Original WW2 Airborne Hawley Paratrooper Liner for the M2 D-Bale Helmet

Hawley right side

WWII Airborne Hawley Paratrooper Liner

This style of WWII airborne Hawley paratrooper helmet liner was the first liner produced to go into the M2 d-bale paratrooper helmet.   They were manufactured using a pressed fiber material that feels very similar to cardboard.  Thus, they were not very sturdy and had a tendency to fall apart during use.  They were manufactured using this material because at the time it was the only material that could be easily molded into the shape of the helmet shell.

Soon after the development of the Hawley liner, a couple of new processes for helmet liners were developed using low and high pressure composite materials.  These new processes were used by companies like St. Clair and Inland for their liners.  It was not very long before production of helmet liners for the M2 paratrooper helmet was switched to these companies.

Since these Hawley paratrooper liners were manufactured for only a brief period of time and are very fragile, they are extremely rare and hard to find today.  Originals of this style of Hawley paratrooper liner are found in only a few private airborne and M1 helmet collections today.

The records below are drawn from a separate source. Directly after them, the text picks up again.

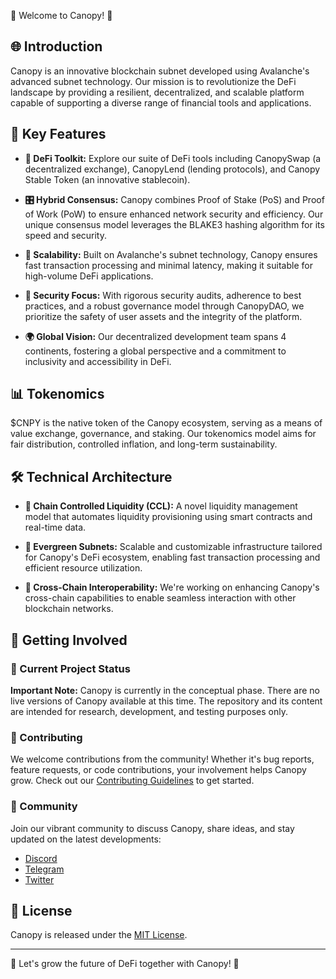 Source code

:  🌿 Welcome to Canopy! 🌿

## 🌐 Introduction

Canopy is an innovative blockchain subnet developed using Avalanche's advanced subnet technology. Our mission is to revolutionize the DeFi landscape by providing a resilient, decentralized, and scalable platform capable of supporting a diverse range of financial tools and applications.

## 🌟 Key Features

- **🔧 DeFi Toolkit:** Explore our suite of DeFi tools including CanopySwap (a decentralized exchange), CanopyLend (lending protocols), and Canopy Stable Token (an innovative stablecoin).

- **🎛️ Hybrid Consensus:** Canopy combines Proof of Stake (PoS) and Proof of Work (PoW) to ensure enhanced network security and efficiency. Our unique consensus model leverages the BLAKE3 hashing algorithm for its speed and security.

- **🚀 Scalability:** Built on Avalanche's subnet technology, Canopy ensures fast transaction processing and minimal latency, making it suitable for high-volume DeFi applications.

- **🔐 Security Focus:** With rigorous security audits, adherence to best practices, and a robust governance model through CanopyDAO, we prioritize the safety of user assets and the integrity of the platform.

- **🌍 Global Vision:** Our decentralized development team spans 4 continents, fostering a global perspective and a commitment to inclusivity and accessibility in DeFi.

## 📊 Tokenomics

$CNPY is the native token of the Canopy ecosystem, serving as a means of value exchange, governance, and staking. Our tokenomics model aims for fair distribution, controlled inflation, and long-term sustainability.

## 🛠️ Technical Architecture

- **🔀 Chain Controlled Liquidity (CCL):** A novel liquidity management model that automates liquidity provisioning using smart contracts and real-time data.

- **🔗 Evergreen Subnets:** Scalable and customizable infrastructure tailored for Canopy's DeFi ecosystem, enabling fast transaction processing and efficient resource utilization.

- **🌉 Cross-Chain Interoperability:** We're working on enhancing Canopy's cross-chain capabilities to enable seamless interaction with other blockchain networks.

## 🚀 Getting Involved

### 📢 Current Project Status

**Important Note:** Canopy is currently in the conceptual phase. There are no live versions of Canopy available at this time. The repository and its content are intended for research, development, and testing purposes only.

### 🤝 Contributing

We welcome contributions from the community! Whether it's bug reports, feature requests, or code contributions, your involvement helps Canopy grow. Check out our [Contributing Guidelines](CONTRIBUTING.md) to get started.

### 💬 Community

Join our vibrant community to discuss Canopy, share ideas, and stay updated on the latest developments:

- [Discord](https://discord.gg/yourserver)
- [Telegram](https://t.me/yourgroup)
- [Twitter](https://twitter.com/yourusername)

## 📜 License

Canopy is released under the [MIT License](LICENSE).

---

🌱 Let's grow the future of DeFi together with Canopy! 🌱
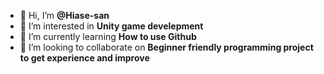 - 👋 Hi, I’m **@Hiase-san**
- 👀 I’m interested in **Unity game develepment**
- 🌱 I’m currently learning **How to use Github**
- 💞️ I’m looking to collaborate on **Beginner friendly programming project to get experience and improve**

<!---
Hiase-san/Hiase-san is a ✨ special ✨ repository because its `README.md` (this file) appears on your GitHub profile.
You can click the Preview link to take a look at your changes.
--->
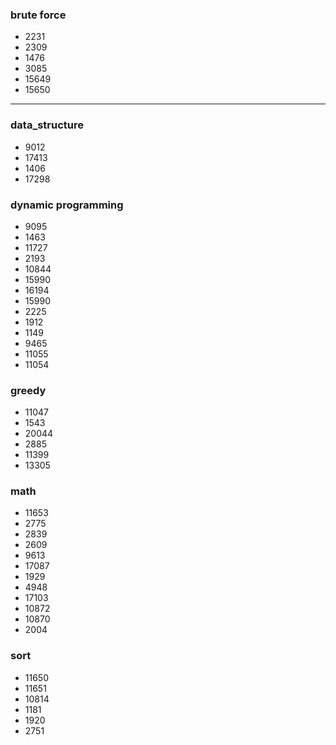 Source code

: ### brute force
- 2231
- 2309
- 1476
- 3085
- 15649
- 15650
---

### data_structure
- 9012 
- 17413 
- 1406 
- 17298

### dynamic programming
- 9095 
- 1463 
- 11727 
- 2193 
- 10844 
- 15990
- 16194 
- 15990 
- 2225 
- 1912 
- 1149 
- 9465 
- 11055 
- 11054

### greedy
- 11047 
- 1543 
- 20044 
- 2885 
- 11399 
- 13305

### math
- 11653 
- 2775 
- 2839 
- 2609 
- 9613 
- 17087 
- 1929 
- 4948 
- 17103 
- 10872 
- 10870 
- 2004

### sort
- 11650 
- 11651 
- 10814 
- 1181
- 1920
- 2751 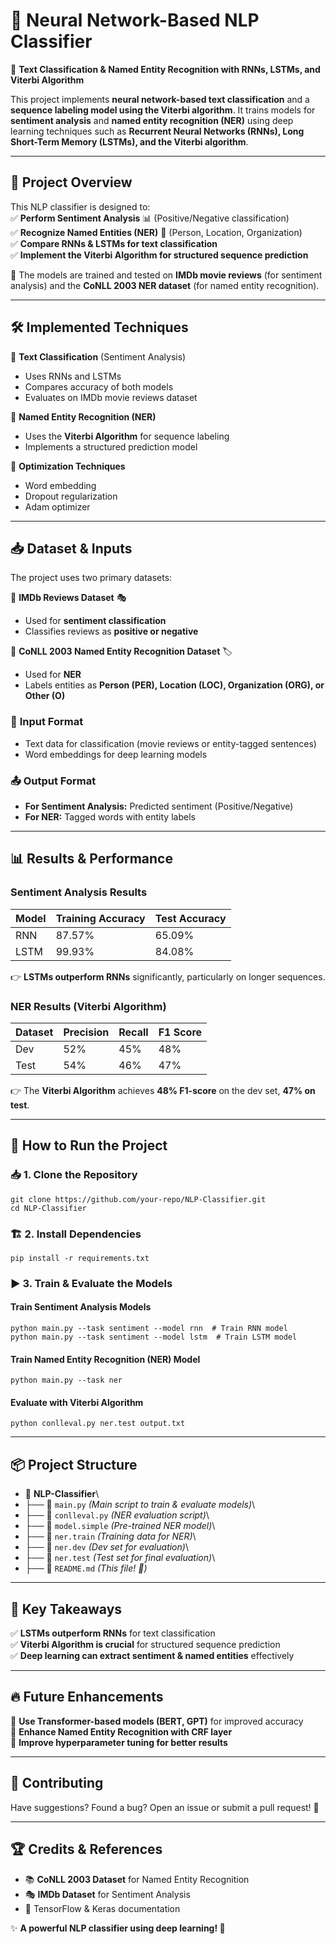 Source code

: 🧠 Neural Network-Based NLP Classifier
======================================

🚀 **Text Classification & Named Entity Recognition with RNNs, LSTMs, and Viterbi Algorithm**

This project implements **neural network-based text classification** and a **sequence labeling model using the Viterbi algorithm**. It trains models for **sentiment analysis** and **named entity recognition (NER)** using deep learning techniques such as **Recurrent Neural Networks (RNNs), Long Short-Term Memory (LSTMs), and the Viterbi algorithm**.

* * * * *

🎯 **Project Overview**
-----------------------

This NLP classifier is designed to:\
✅ **Perform Sentiment Analysis** 📊 (Positive/Negative classification)\
✅ **Recognize Named Entities (NER)** 🔎 (Person, Location, Organization)\
✅ **Compare RNNs & LSTMs for text classification**\
✅ **Implement the Viterbi Algorithm for structured sequence prediction**

📌 The models are trained and tested on **IMDb movie reviews** (for sentiment analysis) and the **CoNLL 2003 NER dataset** (for named entity recognition).

* * * * *

🛠 **Implemented Techniques**
-----------------------------

🔹 **Text Classification** (Sentiment Analysis)

-   Uses RNNs and LSTMs
-   Compares accuracy of both models
-   Evaluates on IMDb movie reviews dataset

🔹 **Named Entity Recognition (NER)**

-   Uses the **Viterbi Algorithm** for sequence labeling
-   Implements a structured prediction model

🔹 **Optimization Techniques**

-   Word embedding
-   Dropout regularization
-   Adam optimizer

* * * * *

📥 **Dataset & Inputs**
-----------------------

The project uses two primary datasets:

📌 **IMDb Reviews Dataset** 🎭

-   Used for **sentiment classification**
-   Classifies reviews as **positive or negative**

📌 **CoNLL 2003 Named Entity Recognition Dataset** 🏷

-   Used for **NER**
-   Labels entities as **Person (PER), Location (LOC), Organization (ORG), or Other (O)**

### 🔢 **Input Format**

-   Text data for classification (movie reviews or entity-tagged sentences)
-   Word embeddings for deep learning models

### 📤 **Output Format**

-   **For Sentiment Analysis:** Predicted sentiment (Positive/Negative)
-   **For NER:** Tagged words with entity labels

* * * * *

📊 **Results & Performance**
----------------------------

### **Sentiment Analysis Results**

| Model | Training Accuracy | Test Accuracy |
| --- | --- | --- |
| RNN | 87.57% | 65.09% |
| LSTM | 99.93% | 84.08% |

👉 **LSTMs outperform RNNs** significantly, particularly on longer sequences.

### **NER Results (Viterbi Algorithm)**

| Dataset | Precision | Recall | F1 Score |
| --- | --- | --- | --- |
| Dev | 52% | 45% | 48% |
| Test | 54% | 46% | 47% |

👉 The **Viterbi Algorithm** achieves **48% F1-score** on the dev set, **47% on test**.

* * * * *

🚀 **How to Run the Project**
-----------------------------

### 📥 1. **Clone the Repository**

`git clone https://github.com/your-repo/NLP-Classifier.git`  
`cd NLP-Classifier`

### 🏗 2. **Install Dependencies**

`pip install -r requirements.txt`

### ▶️ 3. **Train & Evaluate the Models**

#### **Train Sentiment Analysis Models**

`python main.py --task sentiment --model rnn  # Train RNN model`  
`python main.py --task sentiment --model lstm  # Train LSTM model`

#### **Train Named Entity Recognition (NER) Model**

`python main.py --task ner`

#### **Evaluate with Viterbi Algorithm**

`python conlleval.py ner.test output.txt`

* * * * *

📦 **Project Structure**
------------------------

- 📂 **NLP-Classifier**\
- ├── 📄 `main.py` *(Main script to train & evaluate models)*\
- ├── 📄 `conlleval.py` *(NER evaluation script)*\
- ├── 📄 `model.simple` *(Pre-trained NER model)*\
- ├── 📄 `ner.train` *(Training data for NER)*\
- ├── 📄 `ner.dev` *(Dev set for evaluation)*\
- ├── 📄 `ner.test` *(Test set for final evaluation)*\
- ├── 📄 `README.md` *(This file! 🚀)*

* * * * *

📌 **Key Takeaways**
--------------------

✅ **LSTMs outperform RNNs** for text classification\
✅ **Viterbi Algorithm is crucial** for structured sequence prediction\
✅ **Deep learning can extract sentiment & named entities** effectively

* * * * *

🔥 **Future Enhancements**
--------------------------

🔹 **Use Transformer-based models (BERT, GPT)** for improved accuracy\
🔹 **Enhance Named Entity Recognition with CRF layer**\
🔹 **Improve hyperparameter tuning for better results**

* * * * *

📩 **Contributing**
-------------------

Have suggestions? Found a bug? Open an issue or submit a pull request! 🚀

* * * * *

🏆 **Credits & References**
---------------------------

-   📚 **CoNLL 2003 Dataset** for Named Entity Recognition
-   🎭 **IMDb Dataset** for Sentiment Analysis
-   🔗 TensorFlow & Keras documentation

✨ **A powerful NLP classifier using deep learning! 🚀**
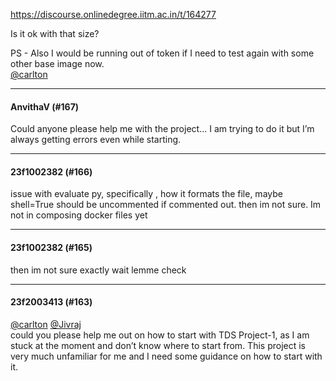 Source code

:https://discourse.onlinedegree.iitm.ac.in/t/164277

Is it ok with that size?</p>
<p>PS - Also I would be running out of token if I need to test again with some other base image now.<br/>
<a class="mention" href="/u/carlton">@carlton</a></p><hr>

<h4>AnvithaV (#167)</h4>
<p>Could anyone please help me with the project… I am trying to do it but I’m always getting errors even while starting.</p><hr>

<h4>23f1002382 (#166)</h4>
<p>issue with evaluate py, specifically , how it formats the file, maybe shell=True should be uncommented if commented out. then im not sure. Im not in composing docker files yet</p><hr>

<h4>23f1002382 (#165)</h4>
<p>then im not sure exactly wait lemme check</p><hr>

<h4>23f2003413 (#163)</h4>
<p><a class="mention" href="/u/carlton">@carlton</a> <a class="mention" href="/u/jivraj">@Jivraj</a><br/>
could you please help me out on how to start with TDS Project-1, as I am stuck at the moment and don’t know where to start from. This project is very much unfamiliar for me and I need some guidance on how to start with it. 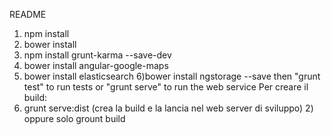 README
1) npm install
2) bower install
3) npm install grunt-karma --save-dev
4) bower install angular-google-maps
5) bower install elasticsearch
6)bower install ngstorage --save
then "grunt test" to run tests or "grunt serve" to run the web service
Per creare il build:
1) grunt serve:dist (crea la build e la lancia nel web server di sviluppo) 2) oppure solo grount build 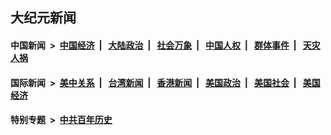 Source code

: ## 大纪元新闻

#### 中国新闻 &nbsp;>&nbsp; [中国经济](indexes/ncid283/README.md?05050445) &nbsp;| &nbsp; [大陆政治](indexes/ncid277/README.md?05050445) &nbsp;| &nbsp; [社会万象](indexes/ncid282/README.md?05050445) &nbsp;| &nbsp; [中国人权](indexes/ncid278/README.md?05050445) &nbsp;| &nbsp; [群体事件](indexes/ncid279/README.md?05050445) &nbsp;| &nbsp; [天灾人祸](indexes/ncid280/README.md?05050445)

#### 国际新闻 &nbsp;>&nbsp; [美中关系](indexes/nf1412576/README.md?05050445) &nbsp;| &nbsp; [台湾新闻](indexes/ncid1349361/README.md?05050445) &nbsp;| &nbsp; [香港新闻](indexes/ncid1349362/README.md?05050445) &nbsp;| &nbsp; [美国政治](indexes/ncid1078159/README.md?05050445) &nbsp;| &nbsp; [美国社会](indexes/ncid1078160/README.md?05050445) &nbsp;| &nbsp; [美国经济](indexes/ncid1078158/README.md?05050445)

#### 特别专题 &nbsp;>&nbsp; [中共百年历史](https://github.com/epoch-news/epoch-special/blob/master/README.md?05050445)  
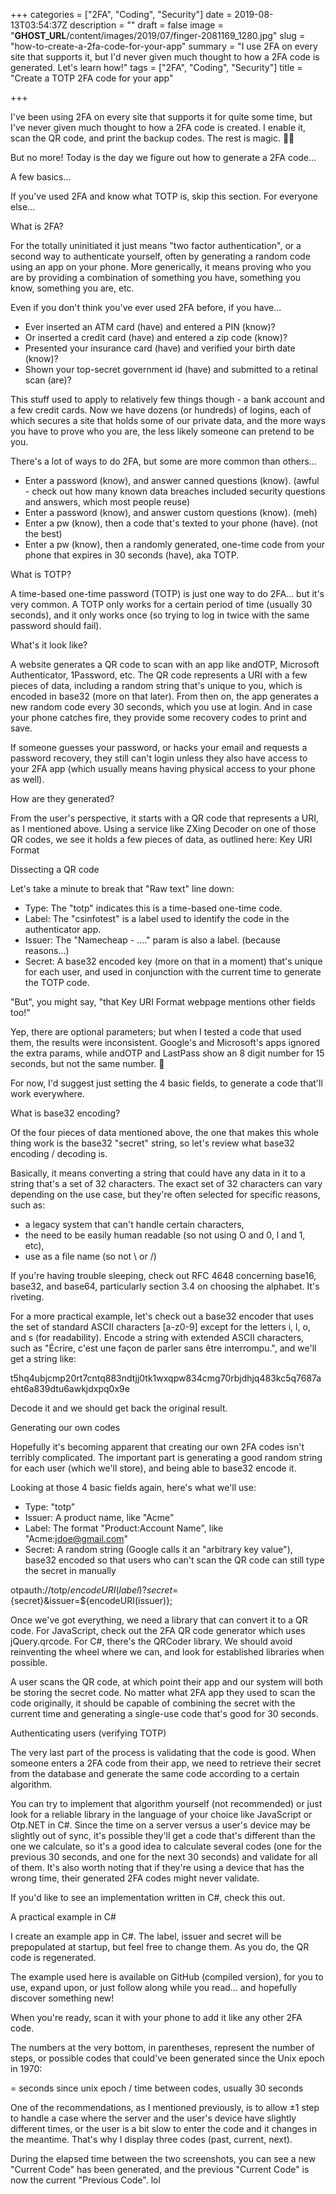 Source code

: +++
categories = ["2FA", "Coding", "Security"]
date = 2019-08-13T03:54:37Z
description = ""
draft = false
image = "__GHOST_URL__/content/images/2019/07/finger-2081169_1280.jpg"
slug = "how-to-create-a-2fa-code-for-your-app"
summary = "I use 2FA on every site that supports it, but I'd never given much thought to how a 2FA code is generated. Let's learn how!"
tags = ["2FA", "Coding", "Security"]
title = "Create a TOTP 2FA code for your app"

+++


I've been using 2FA on every site that supports it for quite some time, but I've never given much thought to how a 2FA code is created. I enable it, scan the QR code, and print the backup codes. The rest is magic. 🧙‍♂️

But no more! Today is the day we figure out how to generate a 2FA code...


A few basics...

If you've used 2FA and know what TOTP is, skip this section. For everyone else...


What is 2FA?

For the totally uninitiated it just means "two factor authentication", or a second way to authenticate yourself, often by generating a random code using an app on your phone. More generically, it means proving who you are by providing a combination of something you have, something you know, something you are, etc.

Even if you don't think you've ever used 2FA before, if you have...

 * Ever inserted an ATM card (have) and entered a PIN (know)?
 * Or inserted a credit card (have) and entered a zip code (know)?
 * Presented your insurance card (have) and verified your birth date (know)?
 * Shown your top-secret government id (have) and submitted to a retinal scan (are)?

This stuff used to apply to relatively few things though - a bank account and a few credit cards. Now we have dozens (or hundreds) of logins, each of which secures a site that holds some of our private data, and the more ways you have to prove who you are, the less likely someone can pretend to be you.

There's a lot of ways to do 2FA, but some are more common than others...

 * Enter a password (know), and answer canned questions (know). (awful - check out how many known data breaches included security questions and answers, which most people reuse)
 * Enter a password (know), and answer custom questions (know). (meh)
 * Enter a pw (know), then a code that's texted to your phone (have). (not the best)
 * Enter a pw (know), then a randomly generated, one-time code from your phone that expires in 30 seconds (have), aka TOTP.


What is TOTP?

A time-based one-time password (TOTP) is just one way to do 2FA... but it's very common. A TOTP only works for a certain period of time (usually 30 seconds), and it only works once (so trying to log in twice with the same password should fail).


What's it look like?

A website generates a QR code to scan with an app like andOTP, Microsoft Authenticator, 1Password, etc. The QR code represents a URI with a few pieces of data, including a random string that's unique to you, which is encoded in base32 (more on that later). From then on, the app generates a new random code every 30 seconds, which you use at login. And in case your phone catches fire, they provide some recovery codes to print and save.

If someone guesses your password, or hacks your email and requests a password recovery, they still can't login unless they also have access to your 2FA app (which usually means having physical access to your phone as well).


How are they generated?

From the user's perspective, it starts with a QR code that represents a URI, as I mentioned above. Using a service like ZXing Decoder on one of those QR codes, we see it holds a few pieces of data, as outlined here: Key URI Format


Dissecting a QR code

Let's take a minute to break that "Raw text" line down:

 * Type: The "totp" indicates this is a time-based one-time code.
 * Label: The "csinfotest" is a label used to identify the code in the authenticator app.
 * Issuer: The "Namecheap - ...." param is also a label. (because reasons...)
 * Secret: A base32 encoded key (more on that in a moment) that's unique for each user, and used in conjunction with the current time to generate the TOTP code.

"But", you might say, "that Key URI Format webpage mentions other fields too!"

Yep, there are optional parameters; but when I tested a code that used them, the results were inconsistent. Google's and Microsoft's apps ignored the extra params, while andOTP and LastPass show an 8 digit number for 15 seconds, but not the same number. 🤔

For now, I'd suggest just setting the 4 basic fields, to generate a code that'll work everywhere.


What is base32 encoding?

Of the four pieces of data mentioned above, the one that makes this whole thing work is the base32 "secret" string, so let's review what base32 encoding / decoding is.

Basically, it means converting a string that could have any data in it to a string that's a set of 32 characters. The exact set of 32 characters can vary depending on the use case, but they're often selected for specific reasons, such as:

 * a legacy system that can't handle certain characters,
 * the need to be easily human readable (so not using O and 0, l and 1, etc),
 * use as a file name (so not \ or /)

If you're having trouble sleeping, check out RFC 4648 concerning base16, base32, and base64, particularly section 3.4 on choosing the alphabet. It's riveting.

For a more practical example, let's check out a base32 encoder that uses the set of standard ASCII characters [a-z0-9] except for the letters i, l, o, and s (for readability). Encode a string with extended ASCII characters, such as "Écrire, c'est une façon de parler sans être interrompu.", and we'll get a string like:

t5hq4ubjcmp20rt7cntq883ndtjj0tk1wxqpw834cmg70rbjdhjq483kc5q7687aeht6a839dtu6awkjdxpq0x9e

Decode it and we should get back the original result.


Generating our own codes

Hopefully it's becoming apparent that creating our own 2FA codes isn't terribly complicated. The important part is generating a good random string for each user (which we'll store), and being able to base32 encode it.

Looking at those 4 basic fields again, here's what we'll use:

 * Type: "totp"
 * Issuer: A product name, like "Acme"
 * Label: The format "Product:Account Name", like "Acme:jdoe@gmail.com"
 * Secret: A random string (Google calls it an "arbitrary key value"), base32 encoded so that users who can't scan the QR code can still type the secret in manually

otpauth://totp/${encodeURI(label)}?secret=${secret}&issuer=${encodeURI(issuer)};

Once we've got everything, we need a library that can convert it to a QR code. For JavaScript, check out the 2FA QR code generator which uses jQuery.qrcode. For C#, there's the QRCoder library. We should avoid reinventing the wheel where we can, and look for established libraries when possible.

A user scans the QR code, at which point their app and our system will both be storing the secret code. No matter what 2FA app they used to scan the code originally, it should be capable of combining the secret with the current time and generating a single-use code that's good for 30 seconds.


Authenticating users (verifying TOTP)

The very last part of the process is validating that the code is good. When someone enters a 2FA code from their app, we need to retrieve their secret from the database and generate the same code according to a certain algorithm.

You can try to implement that algorithm yourself (not recommended) or just look for a reliable library in the language of your choice like JavaScript or Otp.NET in C#. Since the time on a server versus a user's device may be slightly out of sync, it's possible they'll get a code that's different than the one we calculate, so it's a good idea to calculate several codes (one for the previous 30 seconds, and one for the next 30 seconds) and validate for all of them. It's also worth noting that if they're using a device that has the wrong time, their generated 2FA codes might never validate.

If you'd like to see an implementation written in C#, check this out.


A practical example in C#

I create an example app in C#. The label, issuer and secret will be prepopulated at startup, but feel free to change them. As you do, the QR code is regenerated.



The example used here is available on GitHub (compiled version), for you to use, expand upon, or just follow along while you read... and hopefully discover something new!



When you're ready, scan it with your phone to add it like any other 2FA code.

The numbers at the very bottom, in parentheses, represent the number of steps, or possible codes that could've been generated since the Unix epoch in 1970:

= seconds since unix epoch / time between codes, usually 30 seconds

One of the recommendations, as I mentioned previously, is to allow ±1 step to handle a case where the server and the user's device have slightly different times, or the user is a bit slow to enter the code and it changes in the meantime. That's why I display three codes (past, current, next).

During the elapsed time between the two screenshots, you can see a new "Current Code" has been generated, and the previous "Current Code" is now the current "Previous Code". lol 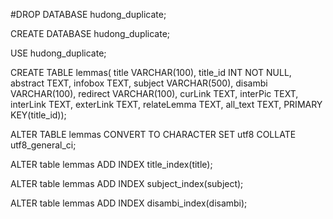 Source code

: #DROP DATABASE hudong_duplicate;

CREATE DATABASE hudong_duplicate;

USE hudong_duplicate;

CREATE TABLE lemmas( title VARCHAR(100), title_id INT NOT NULL, abstract TEXT, infobox TEXT, subject VARCHAR(500), disambi VARCHAR(100), redirect VARCHAR(100), curLink TEXT, interPic TEXT, interLink TEXT, exterLink TEXT, relateLemma TEXT, all_text TEXT, PRIMARY KEY(title_id));

ALTER TABLE lemmas CONVERT TO CHARACTER SET utf8 COLLATE utf8_general_ci;

ALTER table lemmas ADD INDEX title_index(title);

ALTER table lemmas ADD INDEX subject_index(subject);

ALTER table lemmas ADD INDEX disambi_index(disambi);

This particular WWII Hawley paratrooper liner originally belonged to the same paratrooper who owned the M41 paratrooper jump suit I posted a few weeks ago.  He was an early member of the US Airborne forces and retained several of these early airborne items after World War Two ended.

 

Aiborne M2 D Bale Paratrooper Helmet from a 506th PIR 101st Airborne Division Veteran

Bale Paratrooper Helmet Side View

M2 D Bale Paratrooper Helmet

This original World War Two M2 D Bale Paratrooper helmet came from a  Company G, 506 PIR, 101st Airborne Division Veteran.   The Veteran received this helmet during WW2, after his previous helmet had been shot off his head by a German soldier.  He wore that helmet, with the bullet hole still in it, for awhile but was later forced to turn it in and replace it with this helmet and liner, because his First Sergeant deemed a helmet with a bullet hole as unsafe.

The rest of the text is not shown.